> _PROBLEM DESCRIPTION_: Look through the records below for the line holding "with active sessions". Write it out exactly, with each following line through the line holding "Before beginning active".

> _LISTED ENTRIES_:
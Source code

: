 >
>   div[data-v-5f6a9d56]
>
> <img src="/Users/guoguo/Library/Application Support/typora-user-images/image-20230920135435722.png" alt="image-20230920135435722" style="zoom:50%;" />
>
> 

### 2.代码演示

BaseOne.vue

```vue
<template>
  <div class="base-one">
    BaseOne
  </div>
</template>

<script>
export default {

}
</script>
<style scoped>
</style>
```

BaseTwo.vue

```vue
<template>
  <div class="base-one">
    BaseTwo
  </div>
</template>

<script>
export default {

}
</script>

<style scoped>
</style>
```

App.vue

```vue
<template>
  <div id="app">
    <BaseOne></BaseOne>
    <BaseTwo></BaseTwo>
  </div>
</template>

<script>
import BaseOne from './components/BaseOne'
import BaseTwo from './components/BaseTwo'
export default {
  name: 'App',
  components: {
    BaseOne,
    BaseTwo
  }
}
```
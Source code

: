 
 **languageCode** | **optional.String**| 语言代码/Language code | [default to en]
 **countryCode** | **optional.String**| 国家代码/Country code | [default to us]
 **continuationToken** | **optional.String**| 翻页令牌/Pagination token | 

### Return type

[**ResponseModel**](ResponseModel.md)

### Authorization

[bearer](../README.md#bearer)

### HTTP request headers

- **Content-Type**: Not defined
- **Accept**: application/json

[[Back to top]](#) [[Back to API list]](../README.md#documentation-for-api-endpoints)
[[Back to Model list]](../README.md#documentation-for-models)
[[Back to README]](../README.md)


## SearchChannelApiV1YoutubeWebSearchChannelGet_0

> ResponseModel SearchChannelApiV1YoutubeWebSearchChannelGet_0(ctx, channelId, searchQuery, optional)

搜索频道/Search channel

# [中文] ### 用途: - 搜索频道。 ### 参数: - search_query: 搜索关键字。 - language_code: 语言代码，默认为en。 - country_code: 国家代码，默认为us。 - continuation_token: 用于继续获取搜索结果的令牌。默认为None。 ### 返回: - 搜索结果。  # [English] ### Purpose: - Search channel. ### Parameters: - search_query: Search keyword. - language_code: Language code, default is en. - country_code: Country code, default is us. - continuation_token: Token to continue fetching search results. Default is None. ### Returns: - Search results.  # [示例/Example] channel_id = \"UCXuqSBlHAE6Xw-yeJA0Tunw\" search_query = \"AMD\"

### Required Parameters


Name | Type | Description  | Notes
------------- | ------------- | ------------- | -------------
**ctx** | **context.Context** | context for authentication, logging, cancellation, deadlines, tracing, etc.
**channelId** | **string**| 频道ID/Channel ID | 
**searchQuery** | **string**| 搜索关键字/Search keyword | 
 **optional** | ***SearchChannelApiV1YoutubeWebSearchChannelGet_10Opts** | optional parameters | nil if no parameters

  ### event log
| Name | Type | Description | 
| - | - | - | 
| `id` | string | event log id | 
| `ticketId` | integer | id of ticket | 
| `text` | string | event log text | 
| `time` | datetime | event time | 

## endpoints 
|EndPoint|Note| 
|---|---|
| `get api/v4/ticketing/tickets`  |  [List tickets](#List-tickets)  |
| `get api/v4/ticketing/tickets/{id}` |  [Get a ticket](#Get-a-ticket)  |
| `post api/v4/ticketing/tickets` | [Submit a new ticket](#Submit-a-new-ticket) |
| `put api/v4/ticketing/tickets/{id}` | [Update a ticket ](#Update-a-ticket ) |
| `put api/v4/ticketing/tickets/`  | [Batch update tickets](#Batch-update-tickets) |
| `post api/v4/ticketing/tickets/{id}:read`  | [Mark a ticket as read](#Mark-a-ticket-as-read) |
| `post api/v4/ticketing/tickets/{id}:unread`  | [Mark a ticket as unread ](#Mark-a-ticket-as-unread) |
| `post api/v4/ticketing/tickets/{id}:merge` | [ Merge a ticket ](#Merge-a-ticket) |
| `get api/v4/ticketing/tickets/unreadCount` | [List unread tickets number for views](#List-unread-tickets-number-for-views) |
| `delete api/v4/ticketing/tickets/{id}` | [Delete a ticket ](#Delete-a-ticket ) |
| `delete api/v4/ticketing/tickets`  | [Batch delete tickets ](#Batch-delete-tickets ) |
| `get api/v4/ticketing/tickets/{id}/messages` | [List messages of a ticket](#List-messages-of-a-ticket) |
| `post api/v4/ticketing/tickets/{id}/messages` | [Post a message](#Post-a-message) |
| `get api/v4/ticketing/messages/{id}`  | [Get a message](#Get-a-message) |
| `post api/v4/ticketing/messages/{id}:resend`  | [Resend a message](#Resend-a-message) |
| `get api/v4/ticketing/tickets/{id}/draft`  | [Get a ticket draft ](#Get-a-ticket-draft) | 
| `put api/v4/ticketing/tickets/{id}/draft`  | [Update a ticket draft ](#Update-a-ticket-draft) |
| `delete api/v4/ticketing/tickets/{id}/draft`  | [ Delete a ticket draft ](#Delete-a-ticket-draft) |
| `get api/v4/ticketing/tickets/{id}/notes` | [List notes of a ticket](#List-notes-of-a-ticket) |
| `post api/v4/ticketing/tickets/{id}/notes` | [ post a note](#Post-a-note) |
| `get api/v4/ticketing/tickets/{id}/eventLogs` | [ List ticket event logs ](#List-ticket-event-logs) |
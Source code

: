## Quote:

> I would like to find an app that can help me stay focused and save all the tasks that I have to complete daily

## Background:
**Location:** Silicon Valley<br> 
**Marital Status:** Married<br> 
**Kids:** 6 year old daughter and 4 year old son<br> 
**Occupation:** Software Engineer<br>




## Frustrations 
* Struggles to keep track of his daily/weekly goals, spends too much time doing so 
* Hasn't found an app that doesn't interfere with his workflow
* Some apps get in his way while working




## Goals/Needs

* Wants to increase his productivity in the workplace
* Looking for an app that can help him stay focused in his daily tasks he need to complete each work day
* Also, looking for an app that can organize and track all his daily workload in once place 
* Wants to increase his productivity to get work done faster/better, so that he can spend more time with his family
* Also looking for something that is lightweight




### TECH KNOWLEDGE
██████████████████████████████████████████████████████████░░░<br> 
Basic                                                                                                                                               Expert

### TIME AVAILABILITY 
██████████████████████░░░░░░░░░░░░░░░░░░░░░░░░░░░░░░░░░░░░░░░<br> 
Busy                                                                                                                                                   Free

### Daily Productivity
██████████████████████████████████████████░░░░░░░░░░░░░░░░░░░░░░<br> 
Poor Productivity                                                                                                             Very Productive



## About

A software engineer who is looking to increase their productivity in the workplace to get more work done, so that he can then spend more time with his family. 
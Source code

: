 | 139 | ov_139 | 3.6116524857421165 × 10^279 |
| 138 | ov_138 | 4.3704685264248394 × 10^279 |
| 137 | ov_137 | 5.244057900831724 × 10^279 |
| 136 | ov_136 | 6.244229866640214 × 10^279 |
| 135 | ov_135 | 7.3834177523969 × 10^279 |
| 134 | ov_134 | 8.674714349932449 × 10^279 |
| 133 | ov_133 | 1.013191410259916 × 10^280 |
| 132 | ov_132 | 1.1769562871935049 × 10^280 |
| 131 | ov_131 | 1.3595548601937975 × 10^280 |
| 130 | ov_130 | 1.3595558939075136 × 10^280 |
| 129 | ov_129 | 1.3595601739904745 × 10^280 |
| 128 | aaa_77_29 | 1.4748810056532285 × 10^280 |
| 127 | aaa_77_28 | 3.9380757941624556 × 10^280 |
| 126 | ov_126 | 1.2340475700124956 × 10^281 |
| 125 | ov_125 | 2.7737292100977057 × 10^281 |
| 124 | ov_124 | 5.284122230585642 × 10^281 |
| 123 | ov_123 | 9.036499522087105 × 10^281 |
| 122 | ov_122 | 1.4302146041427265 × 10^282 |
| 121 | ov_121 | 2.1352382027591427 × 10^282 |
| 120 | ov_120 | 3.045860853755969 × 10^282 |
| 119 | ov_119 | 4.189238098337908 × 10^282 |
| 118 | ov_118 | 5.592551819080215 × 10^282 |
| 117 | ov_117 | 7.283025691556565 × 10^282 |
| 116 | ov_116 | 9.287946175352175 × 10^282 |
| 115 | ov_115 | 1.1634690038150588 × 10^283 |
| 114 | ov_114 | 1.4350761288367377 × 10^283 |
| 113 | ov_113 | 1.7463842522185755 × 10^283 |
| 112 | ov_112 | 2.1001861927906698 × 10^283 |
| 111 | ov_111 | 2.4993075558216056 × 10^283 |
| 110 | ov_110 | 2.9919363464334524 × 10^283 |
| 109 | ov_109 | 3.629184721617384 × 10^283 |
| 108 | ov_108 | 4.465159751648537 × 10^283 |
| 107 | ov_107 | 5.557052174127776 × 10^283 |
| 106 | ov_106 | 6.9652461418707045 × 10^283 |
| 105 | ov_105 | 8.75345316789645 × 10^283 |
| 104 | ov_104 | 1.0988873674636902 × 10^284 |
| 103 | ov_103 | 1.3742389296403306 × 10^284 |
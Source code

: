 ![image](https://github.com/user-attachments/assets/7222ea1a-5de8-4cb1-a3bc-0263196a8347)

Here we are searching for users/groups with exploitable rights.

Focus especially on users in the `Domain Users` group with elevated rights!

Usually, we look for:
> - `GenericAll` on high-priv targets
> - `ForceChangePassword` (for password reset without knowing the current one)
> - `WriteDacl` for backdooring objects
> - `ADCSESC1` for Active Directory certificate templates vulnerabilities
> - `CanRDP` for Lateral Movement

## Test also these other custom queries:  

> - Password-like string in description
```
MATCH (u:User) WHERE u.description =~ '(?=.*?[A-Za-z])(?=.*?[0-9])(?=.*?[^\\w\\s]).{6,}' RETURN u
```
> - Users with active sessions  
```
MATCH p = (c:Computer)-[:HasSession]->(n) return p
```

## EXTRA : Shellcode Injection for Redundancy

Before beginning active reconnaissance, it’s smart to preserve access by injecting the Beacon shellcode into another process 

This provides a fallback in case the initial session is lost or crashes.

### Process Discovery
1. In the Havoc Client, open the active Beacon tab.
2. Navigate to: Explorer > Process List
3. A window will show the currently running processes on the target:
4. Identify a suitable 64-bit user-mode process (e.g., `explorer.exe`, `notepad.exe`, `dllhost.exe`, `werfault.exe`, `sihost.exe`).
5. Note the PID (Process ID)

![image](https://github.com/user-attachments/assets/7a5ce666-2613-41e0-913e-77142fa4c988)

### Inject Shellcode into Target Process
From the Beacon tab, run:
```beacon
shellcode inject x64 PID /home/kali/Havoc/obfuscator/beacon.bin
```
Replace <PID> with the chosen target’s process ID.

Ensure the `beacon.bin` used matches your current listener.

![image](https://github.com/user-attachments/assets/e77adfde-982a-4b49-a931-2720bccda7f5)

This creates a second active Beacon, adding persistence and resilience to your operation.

> _EXERCISE ANSWER_:
> - Users with active sessions  
```
MATCH p = (c:Computer)-[:HasSession]->(n) return p
```

## EXTRA : Shellcode Injection for Redundancy

Before beginning active reconnaissance, it’s smart to preserve access by injecting the Beacon shellcode into another process 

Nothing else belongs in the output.